Le cliché mordant de l’ultra-moderne solitude.
Dehors, les retardataires se pressent d’emplir leurs caddys des derniers « médaillon de bloc de foie gras de canard aux pommes et au pain d'épices », de « chapon farci aux cèpes, truffes et porto », de « bûche pâtissière au coeur de compotées mangue-passion et fruits rouges, et sa mousse mascarpone », « d'abricots balsamiques »…. L’industrie agro-alimentaire comble de ses titres alléchants et exotiques, les aspirations à l’originalité de la parfaite hôtesse de maison dynamique et créative. Sous des guirlandes et des banderoles multicolores, des caissières épuisées font carillonner, sous leurs bonnets rouges bordés de fourrure blanche et de petites lumières clignotantes, les cloches modernes de cette fête sacrée : le bip-bip des codes-barres. Sur un ton mécanique et triste, elles lancent un « Joyeux noël » après chaque encaissement.
Noël, cette fête qu’il est héroïque d’apprécier après l'âge de 10 ans… Ce drôle de cirque dont je ne sais plus vraiment quoi penser…, sans pour autant faire partie de la faune des « anti » qui se conforte (et se rassure) dans la détestation primaire de l’évènement familial –et commercial- culminant de fin d’année. Ce symbole d’amour et de paix aussi factice qu’improbable mais auquel on s’efforce tout de même d’adhérer dans un grand élan collectif et de conditionnement de plusieurs semaines de l’avant.
Au fond de moi, j’aimerais bien me perdre aussi dans ces réjouissances insouciantes et insensées, retomber en enfance, faire semblant le temps d’une veillée, d’une journée hors du temps si j’avais un port d’attache accueillant, une famille merveilleuse et aimante… Mais cela fait longtemps que je n’ai plus les réserves d’énergie suffisantes pour m’asseoir à la même table que mon père et revivre en sourdine tous ces repas du passé, ces tragédies sous le sapin. Oublier et prétendre que cela n’a plus d’importance : impossible... malgré ses efforts –maladroits- pour tisser de nouveaux liens, les prières incessantes de ma mère, la louve blessée qui n’a toujours pas renoncé à ses rêves de famille unie de petite maison dans la prairie.
Il incarne et incarnera toujours la figure de tant de maux, de peurs, de haine, de rage, de dégoût, de honte. La seule vision de son visage si froid et fermé, sa brusquerie indélicate habituelle, son égoïsme narcissique (qu’il m’a légué, comme tout le reste de ce que je n’aime pas en moi, aussi bien intérieurement qu’extérieurement, même si je lui dois en partie ma réussite professionnelle, son cadeau empoisonné), ses discours implacables n'acceptant aucune nuance ou contradiction, son pas lourd et menaçant : ce volcan de mauvais souvenirs que je tiens à garder endormi, ne surtout pas réveiller ses éruptions meurtrières, ses nuages de cendres toxiques…

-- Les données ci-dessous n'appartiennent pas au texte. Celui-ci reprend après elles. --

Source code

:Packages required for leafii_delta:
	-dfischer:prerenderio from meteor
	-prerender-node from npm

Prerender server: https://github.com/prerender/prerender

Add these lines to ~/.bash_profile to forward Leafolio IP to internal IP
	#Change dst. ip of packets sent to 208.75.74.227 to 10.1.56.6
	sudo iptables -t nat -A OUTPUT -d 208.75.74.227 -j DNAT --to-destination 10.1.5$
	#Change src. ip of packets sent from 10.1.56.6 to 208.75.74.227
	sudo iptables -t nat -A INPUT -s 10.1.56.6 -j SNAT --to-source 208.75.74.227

Je ne supporte pas ces « conseillers » pétris de bonnes intentions et de morale mielleuses qui vous exhortent à « la réconciliation » : je ne me suis pas disputée avec mon père, il m’a juste détruite, -comme il l’a été dans sa jeunesse- ; même si ces ravages ont heureusement été atténués par l’amour et le soutien de ma famille maternelle.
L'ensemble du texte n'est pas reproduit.